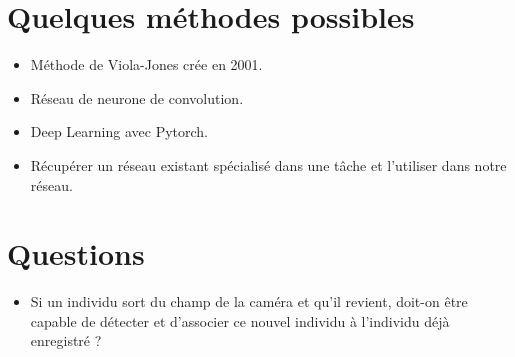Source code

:\documentclass[11pt]{report}
\begin{document}
\section{Quelques méthodes possibles}
	\begin{itemize}
		\item Méthode de Viola-Jones crée en 2001.
		\item Réseau de neurone de convolution.
		\item Deep Learning avec Pytorch.
		\item Récupérer un réseau existant spécialisé dans une tâche et l'utiliser dans notre réseau.
	\end{itemize}

\section{Questions}
	\begin{itemize}
		\item Si un individu sort du champ de la caméra et qu'il revient, doit-on être capable de détecter et d'associer ce nouvel individu à l'individu déjà enregistré ?
	\end{itemize}
		
\end{document}
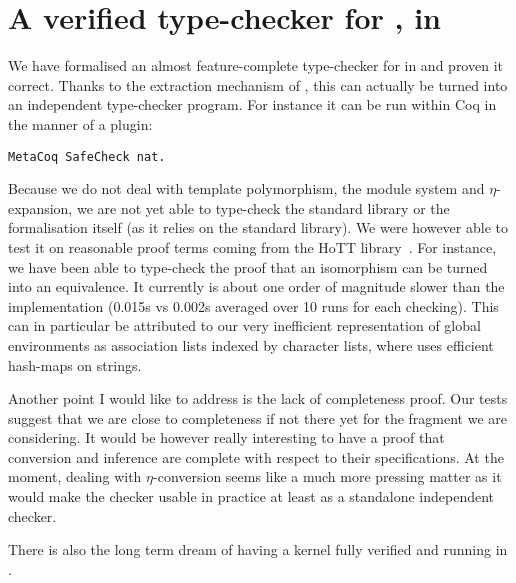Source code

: \section*{A verified type-checker for \Coq, in \Coq}

We have formalised an almost feature-complete type-checker for \Coq in \Coq
and proven it correct. Thanks to the extraction mechanism of \Coq, this can
actually be turned into an independent type-checker program.
For instance it can be run within Coq in the manner of a plugin:
\begin{verbatim}
MetaCoq SafeCheck nat.
\end{verbatim}

Because we do not deal with template polymorphism, the module system and
\(\eta\)-expansion, we are not yet able to type-check the standard library
or the formalisation itself (as it relies on the standard library).
We were however able to test it on reasonable proof terms coming from
the \acrshort{HoTT} library~.
%
For instance, we have been able to type-check the proof that an isomorphism can
be turned into an equivalence.
It currently is about one order of magnitude slower than the \Coq
implementation (0.015s vs 0.002s averaged over 10 runs for each checking).
This can in particular be attributed to our very inefficient representation of
global environments as association lists indexed by character lists, where \Coq
uses efficient hash-maps on strings.

Another point I would like to address is the lack of completeness proof.
Our tests suggest that we are close to completeness if not there yet for the
fragment we are considering. It would be however really interesting to have a
proof that conversion and inference are complete with respect to their
specifications.
At the moment, dealing with \(\eta\)-conversion seems like a much more pressing
matter as it would make the checker usable in practice at least as a standalone
independent checker.

There is also the long term dream of having a \Coq kernel fully verified and
running in \Coq.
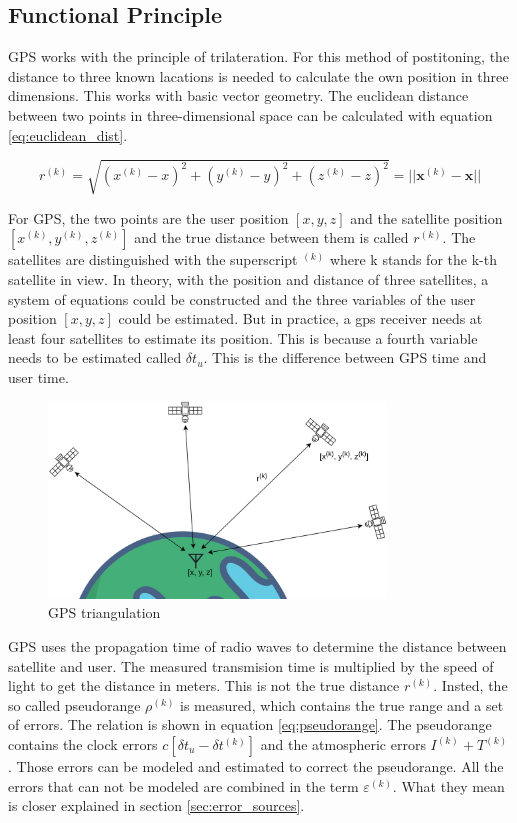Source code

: \subsection{Functional Principle}

GPS works with the principle of trilateration.
For this method of postitoning, the distance to three known lacations is needed to calculate the own position in three dimensions.
This works with basic vector geometry.
The euclidean distance between two points in three-dimensional space can be calculated with equation \ref{eq:euclidean_dist}.

\begin{equation}
 r^{(k)} = \sqrt{(x^{(k)} - x)^2 + (y^{(k)} - y)^2 + (z^{(k)} - z)^2} = \lvert\lvert \textbf{x}^{(k)} - \textbf{x} \rvert\rvert		\label{eq:euclidean_dist}
\end{equation}

For GPS, the two points are the user position $[x, y, z]$ and the satellite position $[x^{(k)}, y^{(k)}, z^{(k)}]$ and the true distance between them is called $r^{(k)}$.
The satellites are distinguished with the superscript $^{(k)}$ where k stands for the k-th satellite in view.
In theory, with the position and distance of three satellites, a system of equations could be constructed and the three variables of the user position $[x, y, z]$ could be estimated.
But in practice, a gps receiver needs at least four satellites to estimate its position.
This is because a fourth variable needs to be estimated called $\delta t_u$.
This is the difference between GPS time and user time.

\begin{figure}[ht]
 \centering
 \includegraphics[width=0.8\textwidth]{images/Position_Estimation.png}
 \caption{GPS triangulation}
 \label{fig:triangulation}
\end{figure}

GPS uses the propagation time of radio waves to determine the distance between satellite and user.
The measured transmision time is multiplied by the speed of light to get the distance in meters.
This is not the true distance $r^{(k)}$.
Insted, the so called pseudorange $\rho^{(k)}$ is measured, which contains the true range and a set of errors.
The relation is shown in equation \ref{eq:pseudorange}.
The pseudorange contains the clock errors $c[\delta t_u - \delta t^{(k)}]$ and the atmospheric errors $I^{(k)} + T^{(k)}$.
Those errors can be modeled and estimated to correct the pseudorange.
All the errors that can not be modeled are combined in the term $\varepsilon^{(k)}$.
What they mean is closer explained in section \ref{sec:error_sources}.

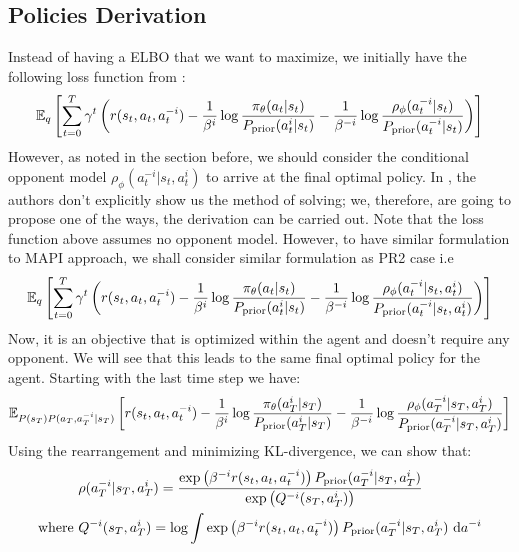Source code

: \label{sec:chap3-balancing-Q}

\subsection{Policies Derivation}
\label{sec:chap3-balancing-Q-derivation}
Instead of having a ELBO that we want to maximize, we initially have the following loss function from \cite{grau2018balancing}:
\begin{equation}
    \mathbb{E}_q\left[ \sum^T_{t=0} \gamma^t \left( r(s_t, a_t, a^{-i}_t) - \frac{1}{\beta^i} \log\frac{\pi_{\theta}(a_t|s_t)}{P_{\text{prior}}(a^i_t|s_t)} - \frac{1}{\beta^{-i}}\log \frac{\rho_\phi(a^{-i}_t|s_t)}{P_{\text{prior}}(a^{-i}_t|s_t)} \right) \right]
\end{equation}
However, as noted in the section before, we should consider the conditional opponent model $\rho_\phi(a^{-i}_t | s_t, a^i_t)$ to arrive at the final optimal policy. In \cite{grau2018balancing}, the authors don't explicitly show us the method of solving; we, therefore, are going to propose one of the ways, the derivation can be carried out. Note that the loss function above assumes no opponent model. However, to have similar formulation to MAPI approach, we shall consider similar formulation as PR2 \cite{wen2019probabilistic} case i.e 
\begin{equation}
    \mathbb{E}_q\left[ \sum^T_{t=0} \gamma^t \left( r(s_t, a_t, a^{-i}_t) - \frac{1}{\beta^i} \log\frac{\pi_{\theta}(a_t|s_t)}{P_{\text{prior}}(a^i_t|s_t)} - \frac{1}{\beta^{-i}}\log \frac{\rho_\phi(a^{-i}_t | s_t, a^i_t)}{P_{\text{prior}}(a^{-i}_t | s_t, a^i_t)} \right) \right]
\end{equation}
Now, it is an objective that is optimized within the agent and doesn't require any opponent. We will see that this leads to the same final optimal policy for the agent. Starting with the last time step we have:
\begin{equation}
    \mathbb{E}_{P(s_T) P(a_T, a^{-i}_T | s_T)}\left[ r(s_t, a_t, a^{-i}_t) - \frac{1}{\beta^i} \log\frac{\pi_{\theta}(a^i_T|s_T)}{P_{\text{prior}}(a^i_T|s_T)} - \frac{1}{\beta^{-i}}\log \frac{\rho_\phi(a^{-i}_T|s_T, a^i_T)}{P_{\text{prior}}(a^{-i}_T|s_T, a^i_T)} \right]
\end{equation}
Using the rearrangement and minimizing KL-divergence, we can show that:
\begin{equation}
\begin{aligned}
    &\rho(a^{-i}_T | s_T, a^i_T) = \frac{ \exp\left( \beta^{-i} r(s_t, a_t, a^{-i}_t) \right) P_{\text{prior}}(a^{-i}_T|s_T, a^i_T)}{\exp\left( Q^{-i}(s_T, a^{i}_T) \right)}\\
    \text{where }& Q^{-i}(s_T, a^{i}_T) = \log \int \exp\left( \beta^{-i} r(s_t, a_t, a^{-i}_t) \right) P_{\text{prior}}(a^{-i}_T|s_T, a^i_T) \ \mathrm{d} a^{-i}
\end{aligned}
\end{equation}
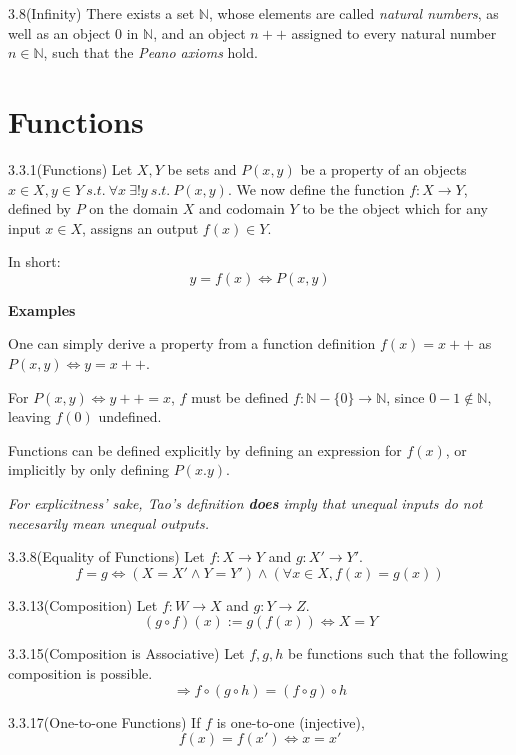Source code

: \documentclass[letterpaper]{article}
\begin{document}
\begin{axbox}{3.8}{(Infinity)}
  There exists a set $\mathbb{N}$, whose elements are called \textit{natural numbers}, as well as an object $0$ in $\mathbb{N}$, and an object $n++$ assigned to every natural number $n \in \mathbb{N}$, such that the \textit{Peano axioms} hold.
\end{axbox}

\newpage

\section*{Functions}

\begin{defbox}{3.3.1}{(Functions)}
  Let $X,Y$ be sets and $P(x,y)$ be a property of an objects $x \in X, y \in Y ~s.t.~ \forall x ~ \exists! y ~s.t.~ P(x,y)$. We now define the function $f: X \to Y$, defined by $P$ on the domain $X$ and codomain $Y$ to be the object which for any input $x \in X$, assigns an output $f(x) \in Y$.\\

  \medskip

  In short:
  \[
    y = f(x) \iff P(x,y)
  \]

  \medskip

  \textbf{Examples}

  One can simply derive a property from a function definition $f(x) = x++$ as $P(x,y) \iff y = x++$.

  \medskip

  For $P(x,y) \iff y++ = x$, $f$ must be defined $f: \mathbb{N}-\{0\} \to \mathbb{N}$, since $0-1 \notin \mathbb{N}$, leaving $f(0)$ undefined.

  \bigskip\bigskip

  Functions can be defined explicitly by defining an expression for $f(x)$, or implicitly by only defining $P(x.y)$.

  \bigskip\bigskip

  \textit{For explicitness' sake, Tao's definition \textbf{does} imply that unequal inputs do not necesarily mean unequal outputs.}
\end{defbox}

\begin{defbox}{3.3.8}{(Equality of Functions)}
  Let $f: X \to Y$ and $g: X' \to Y'$.
  \[
    f = g \iff (X = X' \land Y = Y') \land (\forall x \in X, f(x) = g(x))
  \]
\end{defbox}

\begin{defbox}{3.3.13}{(Composition)}
  Let $f: W \to X$ and $g: Y \to Z$.
  \[
    (g \circ f)(x) := g(f(x)) \iff X = Y
  \]
\end{defbox}

\begin{lebox}{3.3.15}{(Composition is Associative)}
  Let $f,g,h$ be functions such that the following composition is possible.
  \[
    \Rightarrow f \circ (g \circ h) = (f \circ g) \circ h
  \]
\end{lebox}

\begin{defbox}{3.3.17}{(One-to-one Functions)}
  If $f$ is one-to-one (injective), 
  \[
    f(x) = f(x') \iff x = x'
  \]
\end{defbox}
\end{document}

WORK INSTRUCTION = Among the lines above, find those holding "correct" and copy each one.

YOUR RESPONSE =
and proven it correct. Thanks to the extraction mechanism of \Coq, this can
Those errors can be modeled and estimated to correct the pseudorange.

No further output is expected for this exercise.